La statue du commandant militaire Radetzky doit-elle retourner à la place Malostranské náměstí à Prague ?
C’est pour la 7e fois que les festivités commémorant le séjour du maréchal Radetzky à Olomouc ont eu lieu au début du mois de septembre, dans cette ville universitaire de Moravie du nord. Le célèbre militaire des armées impériales, Joseph Radetzky, a été nommé commandant de la forteresse d’Olomouc en 1829. Une plaque au palais Edelmann, où il séjournait jusqu’en 1831, rappelle ses mérites pour la ville : il a amélioré ses conditions sanitaires, a fait assécher les terrains marécageux et planter des arbres. L’entrée du maréchal et sa suite en uniformes historiques sur la place centrale d’Olomouc, théâtre des festivités, se déroulait sous les tons de la célèbre marche viennoise de Johann Strauss père, dédié à Joseph Radetzky.

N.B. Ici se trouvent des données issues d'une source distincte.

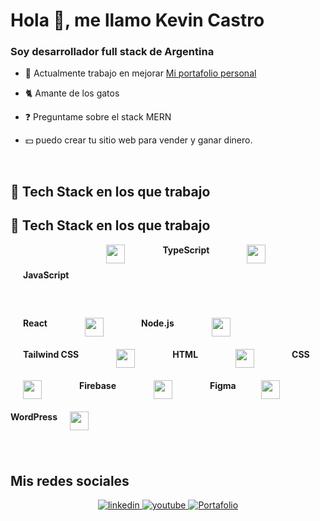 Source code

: # Hola 👋, me llamo Kevin Castro

### Soy desarrollador full stack de Argentina
  

- 🔭 Actualmente trabajo en mejorar [Mi portafolio personal](https://portafolio3-95zh.vercel.app/)  
  

- 🐈 Amante de los gatos
  

- ❓ Preguntame sobre el stack MERN   
  

- 💵 puedo crear tu sitio web para vender y ganar dinero.  
  

<br/>  


##  🚀 Tech Stack en los que trabajo
## 🚀 Tech Stack en los que trabajo

<div style="display: flex; flex-wrap: wrap; gap: 20px; widht: 1200px">
    <strong style="padding: 40px 20px">JavaScript</strong>
    <img style="padding: 0px 20px" src="https://cdn.jsdelivr.net/gh/devicons/devicon/icons/javascript/javascript-original.svg" height="30" />
     <strong style="padding: 0px 20px">TypeScript</strong>
    <img style="padding: 0px 20px" src="https://cdn.jsdelivr.net/gh/devicons/devicon/icons/typescript/typescript-original.svg" height="30" />
     <strong style="padding: 0px 20px">React</strong>
    <img style="padding: 0px 20px" src="https://cdn.jsdelivr.net/gh/devicons/devicon/icons/react/react-original.svg" height="30" />
     <strong style="padding: 0px 20px">Node.js</strong>
    <img style="padding: 0px 20px" src="https://cdn.jsdelivr.net/gh/devicons/devicon/icons/nodejs/nodejs-original.svg" height="30" />
     <strong style="padding: 0px 20px">Tailwind CSS</strong>
    <img style="padding: 0px 20px" src="https://www.vectorlogo.zone/logos/tailwindcss/tailwindcss-icon.svg" height="30" />
      <strong style="padding: 0px 20px">HTML</strong>
    <img style="padding: 0px 20px" src="https://cdn.jsdelivr.net/gh/devicons/devicon/icons/html5/html5-original.svg" height="30" />
     <strong style="padding: 0px 20px">CSS</strong>
    <img style="padding: 0px 20px" src="https://cdn.jsdelivr.net/gh/devicons/devicon/icons/css3/css3-original.svg" height="30" />
     <strong style="padding: 0px 20px">Firebase</strong>
    <img style="padding: 0px 20px" src="https://cdn.jsdelivr.net/gh/devicons/devicon/icons/firebase/firebase-plain.svg" height="30" />
   <strong style="padding: 0px 20px">Figma</strong>
    <img src="https://cdn.jsdelivr.net/gh/devicons/devicon/icons/figma/figma-original.svg" height="30" />
     <strong>WordPress</strong>
    <img src="https://cdn.jsdelivr.net/gh/devicons/devicon/icons/wordpress/wordpress-original.svg" height="30" />

</div>




###

<br/>  


## Mis redes sociales   
<div align="center">
<a href="https://www.linkedin.com/in/kevin-castro-b12357214/" target="_blank">
<img src=https://img.shields.io/badge/linkedin-%231E77B5.svg?&style=for-the-badge&logo=linkedin&logoColor=white alt=linkedin style="margin-bottom: 5px;" />
</a>
<a href="https://www.youtube.com/@practicandoprogramacion2022" target="_blank">
<img src=https://img.shields.io/badge/youtube-%23EE4831.svg?&style=for-the-badge&logo=youtube&logoColor=white alt=youtube style="margin-bottom: 5px;" />
</a>
<a href="https://portafolio3-95zh.vercel.app/" target="_blank">
<img src="https://img.shields.io/badge/Portafolio-%2324292e.svg?&style=for-the-badge&logo=portfolio&logoColor=white" alt="Portafolio" style="margin-bottom: 5px;" />
</a>  
</div>  
  

<br/>  
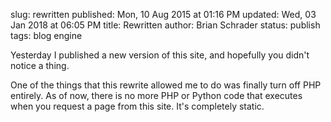 slug: rewritten
published: Mon, 10 Aug 2015 at 01:16 PM
updated: Wed, 03 Jan 2018 at 06:05 PM
title: Rewritten
author: Brian Schrader
status: publish
tags: blog engine

Yesterday I published a new version of this site, and hopefully you didn't notice a thing.

One of the things that this rewrite allowed me to do was finally turn off PHP entirely. As of now, there is no more PHP or Python code that executes when you request a page from this site. It's completely static.


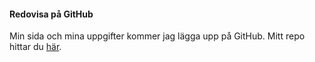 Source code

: #### Redovisa på GitHub

Min sida och mina uppgifter kommer jag lägga upp på GitHub. Mitt repo hittar du [här](https://github.com/fridalindgren91/ramverk1).
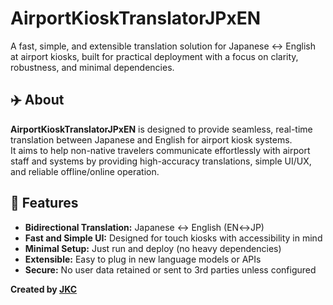 # AirportKioskTranslatorJPxEN

A fast, simple, and extensible translation solution for Japanese ↔ English at airport kiosks, built for practical deployment with a focus on clarity, robustness, and minimal dependencies.

## ✈️ About

**AirportKioskTranslatorJPxEN** is designed to provide seamless, real-time translation between Japanese and English for airport kiosk systems.  
It aims to help non-native travelers communicate effortlessly with airport staff and systems by providing high-accuracy translations, simple UI/UX, and reliable offline/online operation.

## 🚀 Features

- **Bidirectional Translation:** Japanese ↔ English (EN↔JP)
- **Fast and Simple UI:** Designed for touch kiosks with accessibility in mind
- **Minimal Setup:** Just run and deploy (no heavy dependencies)
- **Extensible:** Easy to plug in new language models or APIs
- **Secure:** No user data retained or sent to 3rd parties unless configured

**Created by [JKC](https://github.com/iamprincejkc)**
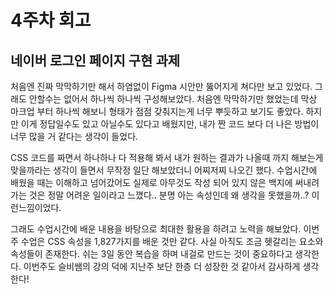 <!-- 여기에 회고 내용을 작성해주세요 -->
# 4주차 회고

## 네이버 로그인 페이지 구현 과제

처음엔 진짜 막막하기만 해서 하염없이 Figma 시안만 뚫어지게 쳐다만 보고 있었다. 그래도 안할수는 없어서 하나씩 하나씩 구성해보았다. 처음엔 막막하기만 했었는데 막상 마크업 부터 하나씩 해보니 형태가 점점 갖춰지는게 너무 뿌듯하고 보기도 좋았다. 하지만 이게 정답일수도 있고 아닐수도 있다고 배웠지만, 내가 짠 코드 보다 더 나은 방법이 너무 많을 거 같다는 생각이 들었다.

CSS 코드를 짜면서 하나하나 다 적용해 봐서 내가 원하는 결과가 나올때 까지 해보는게 맞을까라는 생각이 들면서 무작정 일단 해보았더니 어찌저찌 나오긴 했다. 수업시간에 배웠을 때는 이해하고 넘어갔어도 실제로 아무것도 작성 되어 있지 않은 백지에 써내려 가는 것은 정말 어려운 일이라고 느꼈다.. 분명 아는 속성인데 왜 생각을 못했을까..? 이런느낌이었다.

그래도 수업시간에 배운 내용을 바탕으로 최대한 활용을 하려고 노력을 해보았다. 이번주 수업은 CSS 속성을 1,827가지를 배운 것만 같다. 사실 아직도 조금 헷갈리는 요소와 속성들이 존재한다. 쉬는 3일 동안 복습을 하며 내걸로 만드는 것이 중요하다고 생각한다. 이번주도 슬비쌤의 강의 덕에 지난주 보단 한층 더 성장한 것 같아서 감사하게 생각한다!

Tandis qu’Olomouc glorifie Radetzky, à Prague, son nom suscite de vives émotions. Pour les uns, il incarne les meilleures qualités d’un commandant militaire tchèque, d’autres le prennent en revanche pour un ennemi des Tchèques au service des Habsbourg. Les 150 années qui se sont écoulées depuis sa mort ont ravivé le débat sur le retour de la statue du maréchal à l’endroit qu’elle occupait jusqu’en 1919, sur la place Malostranské náměstí, au pied du Château de Prague. Du côté des adversaires, il y a aussi la Communauté des légionnaires et l’Union des combattants pour la liberté. La présidente de cette dernière, Anděla Dvořáková, est formelle :
« Nous ne sommes pas d’accord avec ceux qui veulent que Radetzky ait à nouveau un monument à Prague, mais il paraît que notre opinion n’y pourra rien. »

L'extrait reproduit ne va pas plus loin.